# Ito Moments

Use Ito’s formula to show that if $$\sigma(t,\omega)$$ is a bounded nonanticipating functional, $$|\sigma|\leq M$$, then for the stochastic integral $$I(t,\omega)=\int_0^t \sigma(s,\omega) dB(s,\omega)$$ we have the moment estimates
$\mathbf E\{ |I(t)|^{2p}\}\leq 1\cdot 3\cdot 5 \cdots (2p-1) (M^2 t)^p$
for $$p=1,2,3,…$$. Follow the steps below to achieve this result.

1. First assume that
$\mathbf E \int_0^t |I_s|^{k} \sigma_s dB_s =0$
for all positive , integer $$k$$. Under this assumption, prove the result.
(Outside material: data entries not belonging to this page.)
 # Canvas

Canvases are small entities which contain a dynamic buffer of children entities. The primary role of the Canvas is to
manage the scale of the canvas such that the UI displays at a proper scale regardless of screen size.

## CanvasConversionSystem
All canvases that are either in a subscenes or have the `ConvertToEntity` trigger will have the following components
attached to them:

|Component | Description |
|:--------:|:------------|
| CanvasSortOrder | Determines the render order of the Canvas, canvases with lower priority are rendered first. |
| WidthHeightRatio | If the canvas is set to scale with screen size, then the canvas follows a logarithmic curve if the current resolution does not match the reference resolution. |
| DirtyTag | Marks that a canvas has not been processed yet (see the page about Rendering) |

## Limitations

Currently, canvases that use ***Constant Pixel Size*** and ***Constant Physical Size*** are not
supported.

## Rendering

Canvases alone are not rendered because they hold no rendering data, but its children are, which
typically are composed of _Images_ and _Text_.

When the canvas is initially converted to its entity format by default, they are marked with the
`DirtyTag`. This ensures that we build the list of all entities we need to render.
Why don’t we know a priori that this expectation is zero ?
2. Now define  for positive $$L$$, define $$\chi^{p}_L(x)$$ as $$x^p$$ for $$|x| < L$$ and 0 if $$|x| > L+1$$ and connected monotonically in between such that the whole function is  smooth. Now define
$\psi^{(p)}_L(x) = p\int_0^x \chi^{(p-1)}_L(y) dy\qquad\text{and}\qquad\phi^{(p)}_L(x)= p\int_0^x \psi^{(p-1)}_L(y) dy$
Observe that  all three of the functions are globally bounded for a given $$L$$. Apply Ito’s formula to $$\phi^{(p)}_L(I_t)$$ and the fact that Fatou’s lemma implies that
$\mathbf E |I_t|^{2p} \leq \lim_{L \rightarrow \infty} \mathbf E \phi^{(2p)}_L(I_t)$
to prove the estimate started at the start by following a similar induction step as used above.